*** Opening SOURCE DATA ***

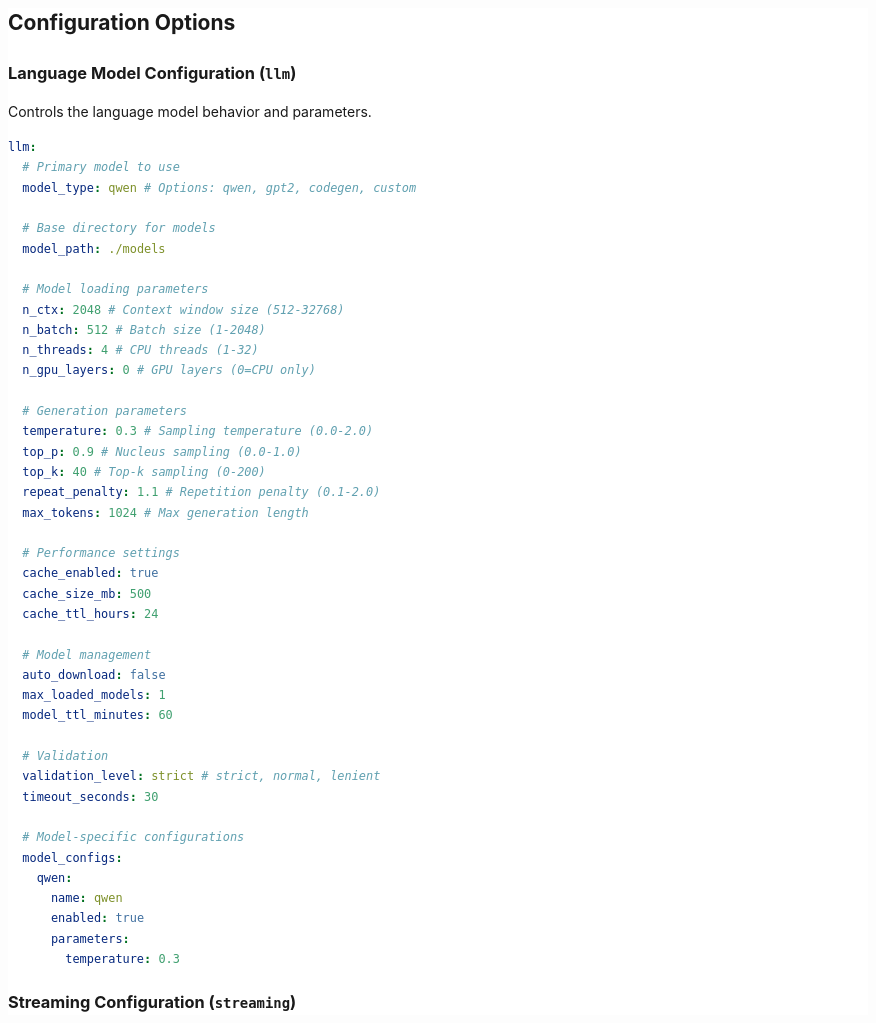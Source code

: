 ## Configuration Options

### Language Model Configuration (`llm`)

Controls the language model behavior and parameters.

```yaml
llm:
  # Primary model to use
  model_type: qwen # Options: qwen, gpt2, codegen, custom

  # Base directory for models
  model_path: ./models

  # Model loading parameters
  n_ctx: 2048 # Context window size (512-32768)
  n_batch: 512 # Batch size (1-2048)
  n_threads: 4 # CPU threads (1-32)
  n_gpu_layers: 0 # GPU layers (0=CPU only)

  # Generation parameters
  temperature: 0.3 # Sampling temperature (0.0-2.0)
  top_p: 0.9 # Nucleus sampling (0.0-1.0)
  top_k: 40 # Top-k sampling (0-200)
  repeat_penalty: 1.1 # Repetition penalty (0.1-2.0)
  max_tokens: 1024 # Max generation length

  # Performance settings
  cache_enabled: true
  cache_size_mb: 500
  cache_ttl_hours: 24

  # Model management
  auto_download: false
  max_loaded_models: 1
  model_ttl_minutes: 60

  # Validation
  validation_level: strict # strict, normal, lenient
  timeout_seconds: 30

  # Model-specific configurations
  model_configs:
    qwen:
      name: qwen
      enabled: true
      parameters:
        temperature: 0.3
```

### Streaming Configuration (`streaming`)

*** Closing SOURCE DATA ***

** WHAT IS BEING ASKED **
Each record must be repeated exactly, and no picture may be carried over.

** SOLUTION TO THIS TASK **
Source code

: ## Configuration Options

### Language Model Configuration (`llm`)

Controls the language model behavior and parameters.

```yaml
llm:
  # Primary model to use
  model_type: qwen # Options: qwen, gpt2, codegen, custom

  # Base directory for models
  model_path: ./models

  # Model loading parameters
  n_ctx: 2048 # Context window size (512-32768)
  n_batch: 512 # Batch size (1-2048)
  n_threads: 4 # CPU threads (1-32)
  n_gpu_layers: 0 # GPU layers (0=CPU only)

  # Generation parameters
  temperature: 0.3 # Sampling temperature (0.0-2.0)
  top_p: 0.9 # Nucleus sampling (0.0-1.0)
  top_k: 40 # Top-k sampling (0-200)
  repeat_penalty: 1.1 # Repetition penalty (0.1-2.0)
  max_tokens: 1024 # Max generation length

  # Performance settings
  cache_enabled: true
  cache_size_mb: 500
  cache_ttl_hours: 24

  # Model management
  auto_download: false
  max_loaded_models: 1
  model_ttl_minutes: 60

  # Validation
  validation_level: strict # strict, normal, lenient
  timeout_seconds: 30

  # Model-specific configurations
  model_configs:
    qwen:
      name: qwen
      enabled: true
      parameters:
        temperature: 0.3
```

### Streaming Configuration (`streaming`)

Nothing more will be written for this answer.